Citalopram, loperamide, methadone, paroxetine, pethidine, and sertraline were extracted exhaustively with electromembrane extraction (EME) by increasing the number of hollow fibers from one to three. Experiments reported recoveries in the range 97-115% from 1000µl spiked water samples. EME was accomplished with 200V as extraction voltage, the extraction time was set to 10min (equilibrium), and the extraction unit was subjected to 1200 revolutions per minute (rpm). The same experiment with different geometry in a stagnant system conducted with 21µl acceptor solution provided recoveries from 50µl undiluted human plasma (pH 7.4) in the range of 56-102% for the six basic model substances. In each experiment the acceptor solution was distributed into three separately hollow fibers in the same sample vial. The importance of an electrical field was verified by comparing EME with liquid-phase microextraction (LPME) under optimal conditions and demonstrated that the time needed to reach equilibrium was reduced by EME. EME-LC/MS provided linearity >0.99 (r(2) values) for the six basic model substances, and the repeatability within the low therapeutic range (10ng/ml) was in the range 5.1-21.4% RSD. LC-MS provided estimated limit of quantification (S/N=10) in the range 0.6-3.2ng/ml.
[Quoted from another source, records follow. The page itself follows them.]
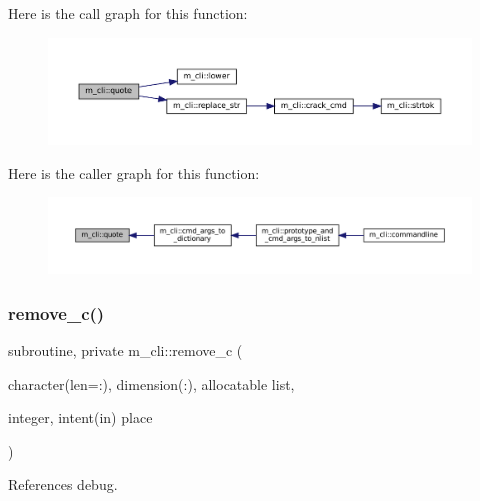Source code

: Here is the call graph for this function\+:\nopagebreak
\begin{figure}[H]
\begin{center}
\leavevmode
\includegraphics[width=350pt]{namespacem__cli_ac82fec2a5441020701fe3c64af3d9948_cgraph}
\end{center}
\end{figure}
Here is the caller graph for this function\+:\nopagebreak
\begin{figure}[H]
\begin{center}
\leavevmode
\includegraphics[width=350pt]{namespacem__cli_ac82fec2a5441020701fe3c64af3d9948_icgraph}
\end{center}
\end{figure}
\mbox{\label{namespacem__cli_a05f549b10f50798d68003b8fd2a2d86a}} 
\subsubsection{\texorpdfstring{remove\+\_\+c()}{remove\_c()}}
{\footnotesize\ttfamily subroutine, private m\+\_\+cli\+::remove\+\_\+c (\begin{DoxyParamCaption}\item[{character(len=\+:), dimension(\+:), allocatable}]{list,  }\item[{integer, intent(in)}]{place }\end{DoxyParamCaption})\hspace{0.3cm}{\ttfamily [private]}}



References debug.

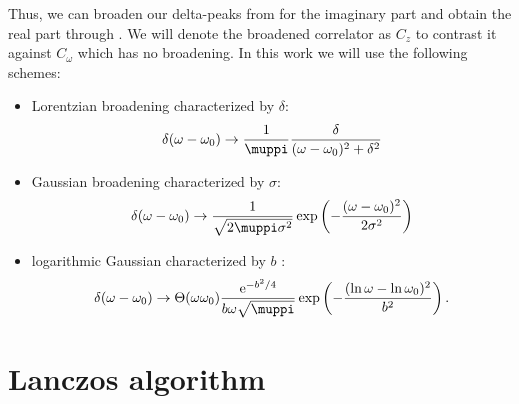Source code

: Thus, we can broaden our delta-peaks from 
for the imaginary part and obtain the real part through .
We will denote the broadened correlator as $C_z$
to contrast it against $C_\omega$ which has no broadening.
In this work we will use the following schemes:
\begin{itemize}
    \item Lorentzian broadening characterized by $\delta$:
          \begin{equation}
              \delta(\omega - \omega_0)
              \to
              \frac{1}{\muppi}\frac{\delta}{(\omega - \omega_0)^2 + \delta^2}
          \end{equation}
    \item Gaussian broadening characterized by $\sigma$:
          \begin{equation}
              \delta(\omega - \omega_0)
              \to
              \frac{1}{\sqrt{2\muppi \sigma^2}}\exp\left(-\frac{(\omega - \omega_0)^2}{2\sigma^2}\right)
          \end{equation}
    \item logarithmic Gaussian characterized by $b$ \cite{Bulla2008}:
          \begin{equation}
              \delta(\omega - \omega_0)
              \to
              \Theta(\omega\omega_0)\frac{\me^{-b^2/4}}{b\omega\sqrt{\muppi}}\exp\left(-\frac{(\ln\omega-\ln\omega_0)^2}{b^2}\right).
          \end{equation}
\end{itemize}

\section{Lanczos algorithm}

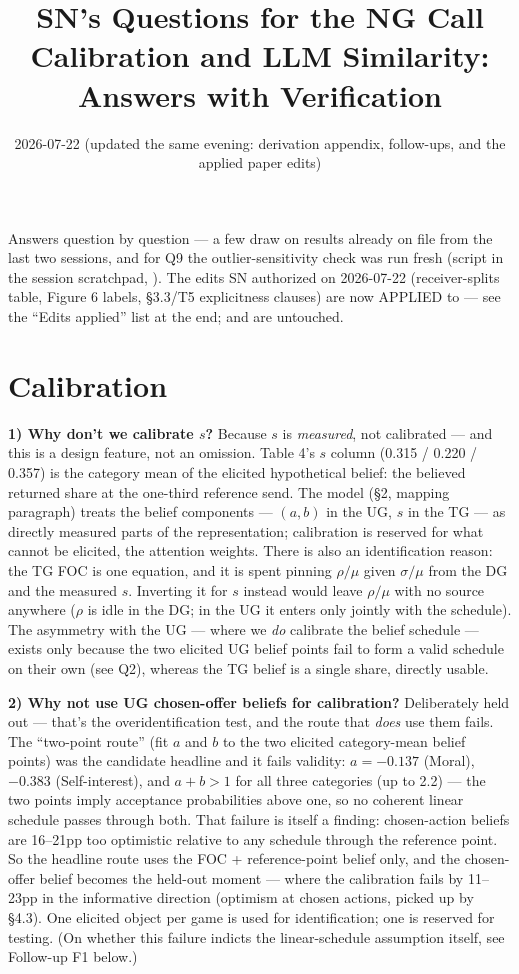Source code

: \documentclass[11pt]{article}
\title{\textbf{SN's Questions for the NG Call\\[2pt] \large Calibration and LLM Similarity: Answers with Verification}}
\date{2026-07-22 (updated the same evening: derivation appendix, follow-ups, and the applied paper edits)}
\newcommand{\code}[1]{\path{#1}}
\begin{document}
\maketitle

Answers question by question --- a few draw on results already on file from the last two sessions, and for Q9 the outlier-sensitivity check was run fresh (script in the session scratchpad, \code{f6_outlier_check.py}). The edits SN authorized on 2026-07-22 (receiver-splits table, Figure 6 labels, \S3.3/T5 explicitness clauses) are now APPLIED to \code{main.tex} --- see the ``Edits applied'' list at the end; \code{main_v1.tex} and \code{main_v2.tex} are untouched.

\section*{Calibration}

\textbf{1) Why don't we calibrate $s$?} Because $s$ is \emph{measured}, not calibrated --- and this is a design feature, not an omission. Table 4's $s$ column (0.315 / 0.220 / 0.357) is the category mean of the elicited hypothetical belief: the believed returned share at the one-third reference send. The model (\S2, mapping paragraph) treats the belief components --- $(a,b)$ in the UG, $s$ in the TG --- as directly measured parts of the representation; calibration is reserved for what cannot be elicited, the attention weights. There is also an identification reason: the TG FOC is one equation, and it is spent pinning $\rho/\mu$ given $\sigma/\mu$ from the DG and the measured $s$. Inverting it for $s$ instead would leave $\rho/\mu$ with no source anywhere ($\rho$ is idle in the DG; in the UG it enters only jointly with the schedule). The asymmetry with the UG --- where we \emph{do} calibrate the belief schedule --- exists only because the two elicited UG belief points fail to form a valid schedule on their own (see Q2), whereas the TG belief is a single share, directly usable.

\textbf{2) Why not use UG chosen-offer beliefs for calibration?} Deliberately held out --- that's the overidentification test, and the route that \emph{does} use them fails. The ``two-point route'' (fit $a$ and $b$ to the two elicited category-mean belief points) was the candidate headline and it fails validity: $a = -0.137$ (Moral), $-0.383$ (Self-interest), and $a+b > 1$ for all three categories (up to 2.2) --- the two points imply acceptance probabilities above one, so no coherent linear schedule passes through both. That failure is itself a finding: chosen-action beliefs are 16--21pp too optimistic relative to any schedule through the reference point. So the headline route uses the FOC + reference-point belief only, and the chosen-offer belief becomes the held-out moment --- where the calibration fails by 11--23pp in the informative direction (optimism at chosen actions, picked up by \S4.3). One elicited object per game is used for identification; one is reserved for testing. (On whether this failure indicts the linear-schedule assumption itself, see Follow-up F1 below.)
\end{document}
Eventually, patient samples from a reference laboratory were analyzed and provided reliable results with a relative difference <14% compared to stated values from the reference laboratory.

Kinetic electro membrane extraction under stagnant conditions--fast isolation of drugs from untreated human plasma.

Amitriptyline, citalopram, fluoxetine, and fluvoxamine were isolated by electro membrane extraction (EME) from 70microl of untreated plasma (pH 7.4), through a supported liquid membrane (SLM) of 1-ethyl-2-nitrobenzene immobilized in the pores of a porous polypropylene hollow fiber, and into 30microl of 10mM HCOOH as acceptor solution inside the lumen of the hollow fiber. The driving force of the extraction was a 9V potential sustained over the SLM with a common battery, with the positive electrode placed in the plasma sample and the negative electrode placed in the acceptor solution. Extractions were performed under totally stagnant conditions with a very simple device for 1min (kinetic regime), and subsequently the acceptor solution was analyzed directly by liquid chromatography-mass spectrometry (LC-MS). Recoveries were 12, 13, 22, and 17% for fluoxetine, amitriptyline, citalopram, and fluvoxamine, respectively. Sample clean-up was comparable to reversed-phase solid-phase extraction (SPE), but EME required substantially less time than SPE. The time advantage of EME was further improved by parallel extraction of three samples (for 1min) with the same 9V battery. EME from plasma combined with LC-MS provided limits of quantification (S/N=10) in the range 0.4-2.3ng/ml, linearity in the range 1-1000ng/ml with r(2)-values of 0.998-0.999, and repeatability in the range 3.2-8.9% RSD in the mid-therapeutic window (100ng/ml).